Alan Johnston poster
Image: Redvers Kyle.
Cquote1.svg A short time ago, we received the news we've waited 114 days for – that Alan is free and is safe – and we are overjoyed.

The last 114 days have been a dreadful time for us – but particularly for Alan. Through it all, we never lost hope. Alan had always told us of the friends he'd made in Gaza. We knew, in the end, they would be there for him. We've always known Alan was special. But the last 14 weeks have shown us how special he is to others – to his friends in Gaza, to his colleagues at the BBC, and to the listeners and viewers who've written in their thousands. Their support has buoyed us up through the darkest days. We've drawn our strength from them.

Cquote2.svg

—Graham, Margaret and Katriona Johnston (his father, mother and sister).

The BBC's correspondent Alan Johnston based in Gaza has been freed after almost four months in captivity. The BBC broadcast images of Alan Johnston leaving a building in Gaza and entering a white car.

Hamas police surrounded a building where it was believed Johnston was being held. Earlier, Hamas had captured several members of the Army of Islam and continued to put pressure, by threat of force, on the captors. An intervention by another militant group, the Popular Resistance Committees, led to a breakthrough in negotiations between Hamas and the Army of Islam.

Rallies were held worldwide and an online petition calling for Johnston's release was signed by over 200,000 people. On Johnston's appearance after his release a witness said that he appeared healthy, but had lost weight.

"We have been able to close this chapter which has harmed the image of our people greatly," said Khaled Meshaal, leader of Hamas. "The efforts by Hamas have produced the freedom of Alan Johnston."

On the subject of Fatah, Meshaal told Reuters, "It showed the difference between the era in which a group used to encourage and commit security anarchy and chaos and the current situation in which Hamas is seeking to stabilise security." Hamas had stated that they were anxious to have Johnston freed to highlight differences in their ability to provide security in Gaza as compared to Fatah.

Alan Johnston was the only western correspondent working full-time in Gaza. He went missing on March 12th 2007. Concern for his safety grew last month as a video released by the Army of Islam showed Johnston wearing a vest packed with explosives.

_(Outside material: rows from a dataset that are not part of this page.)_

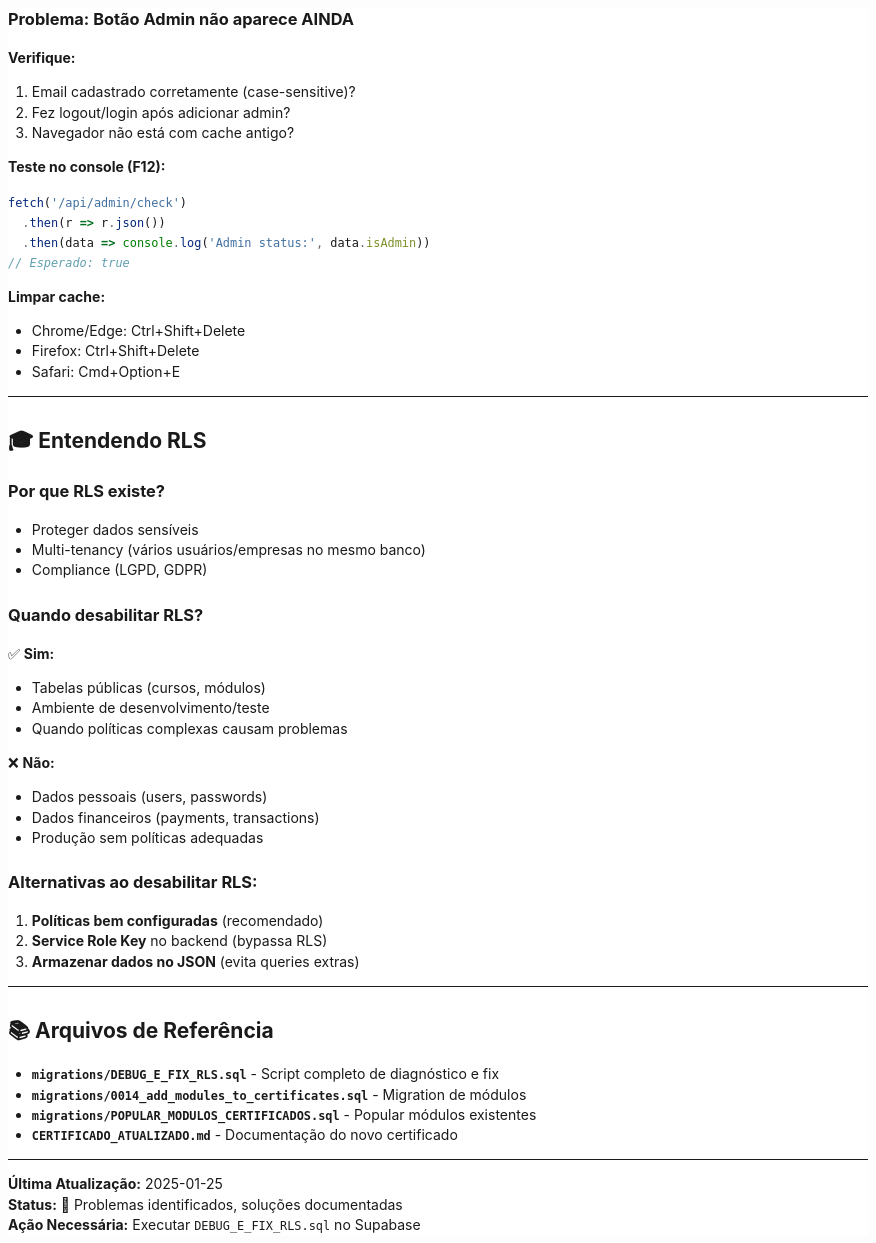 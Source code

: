 ### **Problema: Botão Admin não aparece AINDA**

**Verifique:**
1. Email cadastrado corretamente (case-sensitive)?
2. Fez logout/login após adicionar admin?
3. Navegador não está com cache antigo?

**Teste no console (F12):**
```javascript
fetch('/api/admin/check')
  .then(r => r.json())
  .then(data => console.log('Admin status:', data.isAdmin))
// Esperado: true
```

**Limpar cache:**
- Chrome/Edge: Ctrl+Shift+Delete
- Firefox: Ctrl+Shift+Delete
- Safari: Cmd+Option+E

---

## 🎓 Entendendo RLS

### **Por que RLS existe?**
- Proteger dados sensíveis
- Multi-tenancy (vários usuários/empresas no mesmo banco)
- Compliance (LGPD, GDPR)

### **Quando desabilitar RLS?**
✅ **Sim:**
- Tabelas públicas (cursos, módulos)
- Ambiente de desenvolvimento/teste
- Quando políticas complexas causam problemas

❌ **Não:**
- Dados pessoais (users, passwords)
- Dados financeiros (payments, transactions)
- Produção sem políticas adequadas

### **Alternativas ao desabilitar RLS:**
1. **Políticas bem configuradas** (recomendado)
2. **Service Role Key** no backend (bypassa RLS)
3. **Armazenar dados no JSON** (evita queries extras)

---

## 📚 Arquivos de Referência

- **`migrations/DEBUG_E_FIX_RLS.sql`** - Script completo de diagnóstico e fix
- **`migrations/0014_add_modules_to_certificates.sql`** - Migration de módulos
- **`migrations/POPULAR_MODULOS_CERTIFICADOS.sql`** - Popular módulos existentes
- **`CERTIFICADO_ATUALIZADO.md`** - Documentação do novo certificado

---

**Última Atualização:** 2025-01-25  
**Status:** 🔴 Problemas identificados, soluções documentadas  
**Ação Necessária:** Executar `DEBUG_E_FIX_RLS.sql` no Supabase
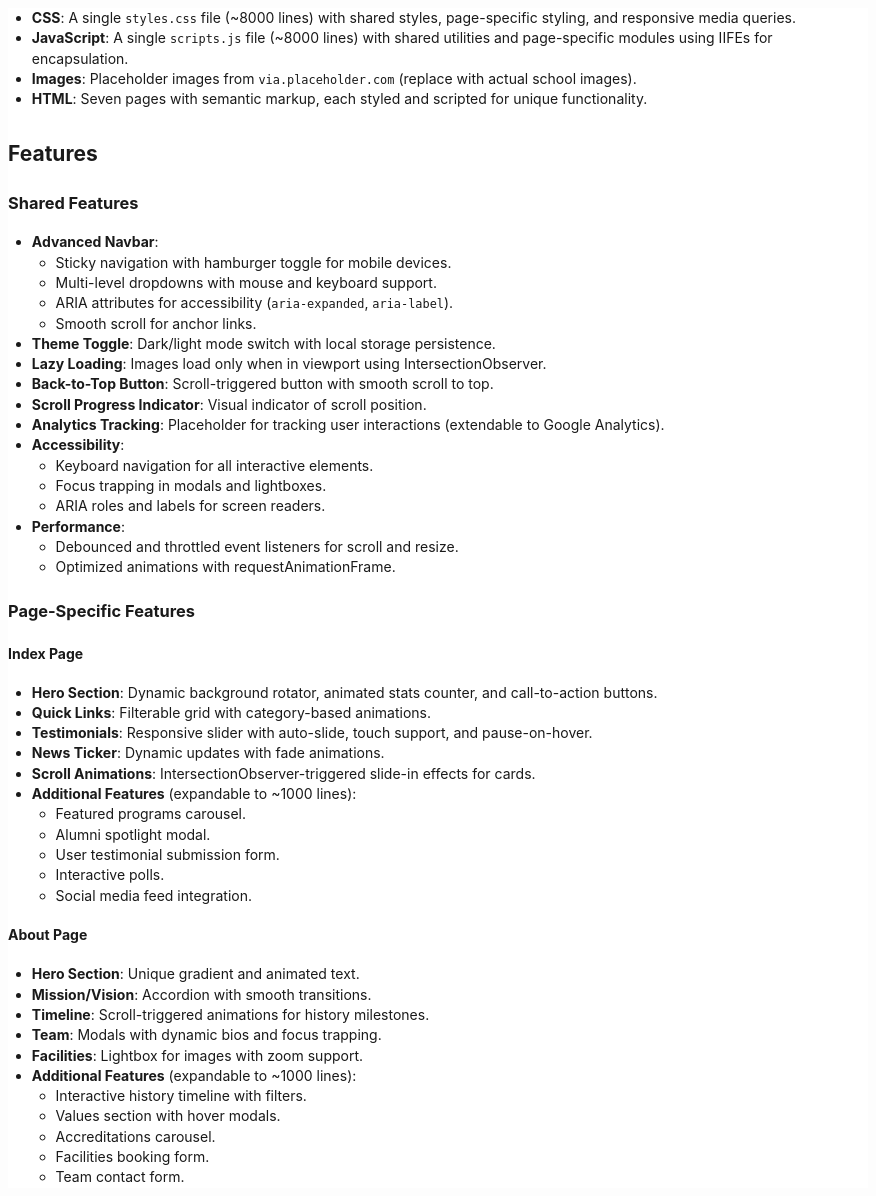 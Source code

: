 - **CSS**: A single `styles.css` file (~8000 lines) with shared styles, page-specific styling, and responsive media queries.
- **JavaScript**: A single `scripts.js` file (~8000 lines) with shared utilities and page-specific modules using IIFEs for encapsulation.
- **Images**: Placeholder images from `via.placeholder.com` (replace with actual school images).
- **HTML**: Seven pages with semantic markup, each styled and scripted for unique functionality.

## Features

### Shared Features

- **Advanced Navbar**:
  - Sticky navigation with hamburger toggle for mobile devices.
  - Multi-level dropdowns with mouse and keyboard support.
  - ARIA attributes for accessibility (`aria-expanded`, `aria-label`).
  - Smooth scroll for anchor links.
- **Theme Toggle**: Dark/light mode switch with local storage persistence.
- **Lazy Loading**: Images load only when in viewport using IntersectionObserver.
- **Back-to-Top Button**: Scroll-triggered button with smooth scroll to top.
- **Scroll Progress Indicator**: Visual indicator of scroll position.
- **Analytics Tracking**: Placeholder for tracking user interactions (extendable to Google Analytics).
- **Accessibility**:
  - Keyboard navigation for all interactive elements.
  - Focus trapping in modals and lightboxes.
  - ARIA roles and labels for screen readers.
- **Performance**:
  - Debounced and throttled event listeners for scroll and resize.
  - Optimized animations with requestAnimationFrame.

### Page-Specific Features

#### Index Page
- **Hero Section**: Dynamic background rotator, animated stats counter, and call-to-action buttons.
- **Quick Links**: Filterable grid with category-based animations.
- **Testimonials**: Responsive slider with auto-slide, touch support, and pause-on-hover.
- **News Ticker**: Dynamic updates with fade animations.
- **Scroll Animations**: IntersectionObserver-triggered slide-in effects for cards.
- **Additional Features** (expandable to ~1000 lines):
  - Featured programs carousel.
  - Alumni spotlight modal.
  - User testimonial submission form.
  - Interactive polls.
  - Social media feed integration.

#### About Page
- **Hero Section**: Unique gradient and animated text.
- **Mission/Vision**: Accordion with smooth transitions.
- **Timeline**: Scroll-triggered animations for history milestones.
- **Team**: Modals with dynamic bios and focus trapping.
- **Facilities**: Lightbox for images with zoom support.
- **Additional Features** (expandable to ~1000 lines):
  - Interactive history timeline with filters.
  - Values section with hover modals.
  - Accreditations carousel.
  - Facilities booking form.
  - Team contact form.
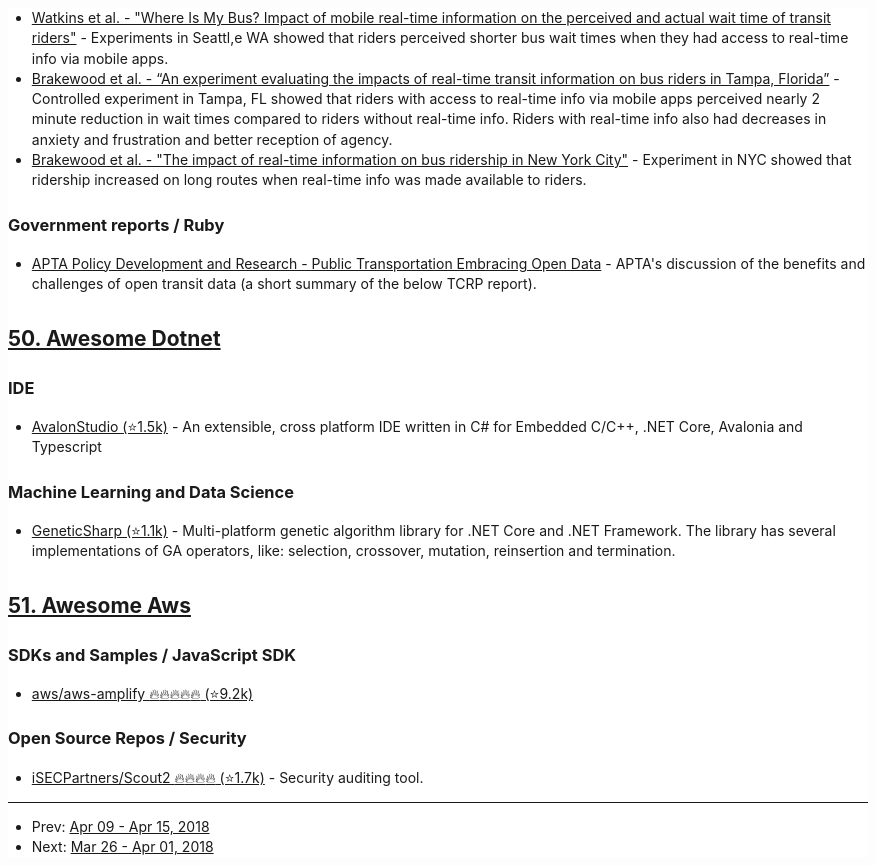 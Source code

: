 *   [Watkins et al. - "Where Is My Bus? Impact of mobile real-time information on the perceived and actual wait time of transit riders"](https://www.sciencedirect.com/science/article/pii/S0965856411001030) - Experiments in Seattl,e WA showed that riders perceived shorter bus wait times when they had access to real-time info via mobile apps.
*   [Brakewood et al. - “An experiment evaluating the impacts of real-time transit information on bus riders in Tampa, Florida”](https://www.sciencedirect.com/science/article/pii/S0965856414002146) - Controlled experiment in Tampa, FL showed that riders with access to real-time info via mobile apps perceived nearly 2 minute reduction in wait times compared to riders without real-time info.  Riders with real-time info also had decreases in anxiety and frustration and better reception of agency.
*   [Brakewood et al. - "The impact of real-time information on bus ridership in New York City"](https://www.sciencedirect.com/science/article/pii/S0968090X15000297) - Experiment in NYC showed that ridership increased on long routes when real-time info was made available to riders.

### Government reports / Ruby

*   [APTA Policy Development and Research - Public Transportation Embracing Open Data](http://www.apta.com/resources/reportsandpublications/Documents/APTA-Embracing-Open-Data.pdf) - APTA's discussion of the benefits and challenges of open transit data (a short summary of the below TCRP report).

## [50. Awesome Dotnet](/content/quozd/awesome-dotnet/week/README.md)

### IDE

*   [AvalonStudio (⭐1.5k)](https://github.com/VitalElement/AvalonStudio) - An extensible, cross platform IDE written in C# for Embedded C/C++, .NET Core, Avalonia and Typescript

### Machine Learning and Data Science

*   [GeneticSharp (⭐1.1k)](https://github.com/giacomelli/GeneticSharp) - Multi-platform genetic algorithm library for .NET Core and .NET Framework. The library has several implementations of GA operators, like: selection, crossover, mutation, reinsertion and termination.

## [51. Awesome Aws](/content/donnemartin/awesome-aws/week/README.md)

### SDKs and Samples / JavaScript SDK

*   [aws/aws-amplify :fire::fire::fire::fire::fire: (⭐9.2k)](https://github.com/aws/aws-amplify)

### Open Source Repos / Security

*   [iSECPartners/Scout2 :fire::fire::fire::fire: (⭐1.7k)](https://github.com/iSECPartners/Scout2) - Security auditing tool.

---

- Prev: [Apr 09 - Apr 15, 2018](/content/2018/15/README.md)
- Next: [Mar 26 - Apr 01, 2018](/content/2018/13/README.md) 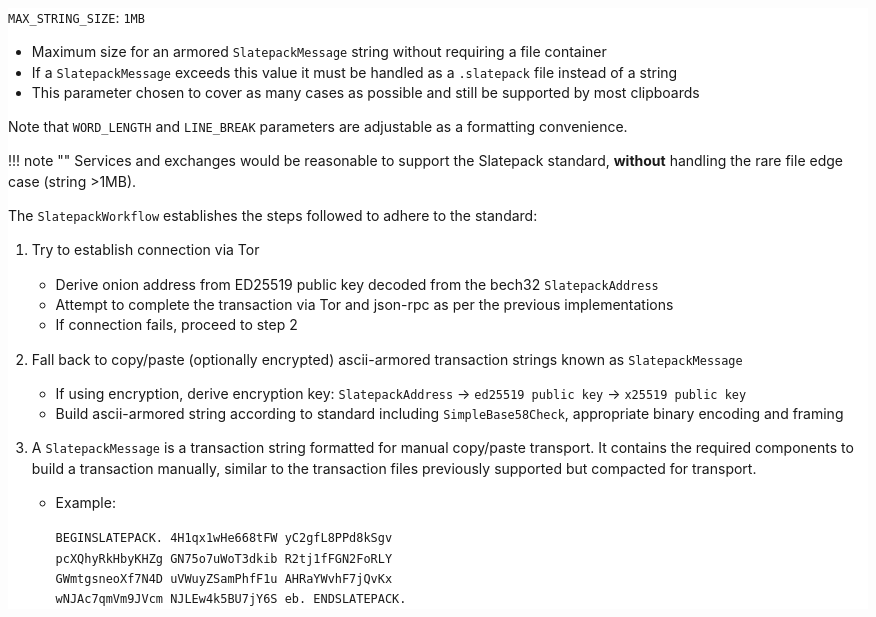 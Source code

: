 `MAX_STRING_SIZE`: `1MB`

* Maximum size for an armored `SlatepackMessage` string without requiring a file container
* If a `SlatepackMessage` exceeds this value it must be handled as a `.slatepack` file instead of a string
* This parameter chosen to cover as many cases as possible and still be supported by most clipboards

Note that `WORD_LENGTH` and `LINE_BREAK` parameters are adjustable as a formatting convenience.

!!! note ""
    Services and exchanges would be reasonable to support the Slatepack standard, **without** handling the rare file edge case (string >1MB).

The `SlatepackWorkflow` establishes the steps followed to adhere to the standard:

1. Try to establish connection via Tor

    * Derive onion address from ED25519 public key decoded from the bech32 `SlatepackAddress`
    * Attempt to complete the transaction via Tor and json-rpc as per the previous implementations
    * If connection fails, proceed to step 2
1. Fall back to copy/paste (optionally encrypted) ascii-armored transaction strings known as `SlatepackMessage`
    * If using encryption, derive encryption key: `SlatepackAddress` -> `ed25519 public key` -> `x25519 public key`
    * Build ascii-armored string according to standard including `SimpleBase58Check`, appropriate binary encoding and framing

1. A `SlatepackMessage` is a transaction string formatted for manual copy/paste transport. It contains the required components to build a transaction manually, similar to the transaction files previously supported but compacted for transport.
    * Example:

        ```slatepack
        BEGINSLATEPACK. 4H1qx1wHe668tFW yC2gfL8PPd8kSgv
        pcXQhyRkHbyKHZg GN75o7uWoT3dkib R2tj1fFGN2FoRLY
        GWmtgsneoXf7N4D uVWuyZSamPhfF1u AHRaYWvhF7jQvKx
        wNJAc7qmVm9JVcm NJLEw4k5BU7jY6S eb. ENDSLATEPACK.
        ```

In a press conference with Hamas Prime Minister Ismail Haniya, Alan Johnston said he felt 'buried alive and detached from the world' and that he gained hope through listening to the radio and the support that he has received from around the world. He also thanked the Hamas leader and security services.

His parents held a press conference just after 7 a.m. (BST) on the 4th of July. The parents said that they never gave up hope over the 114 days. They received a phone call late last night where he told them briefly that he was okay. The parents ended wanting to thank people for helping them get through this difficult time and for keeping their spirits up.

Gordon Brown Prime Minister of Britain issued a statement on the release of Alan Johnston at his first Prime Minister's Questions. "I welcome the good news of Alan Johnston's release. This will come as a great relief to his family and friends, and all those who have worked to see him freed."

At 2:15 p.m. (BST) a rally was held at BBC Television Centre which over one hundred BBC staff attended. At the same time the 'Free Alan Johnston' poster which was attached to the side of the Television Centre was taken down. Alan Johnston also thanked the people at the rally and was amazed at the support he has been given.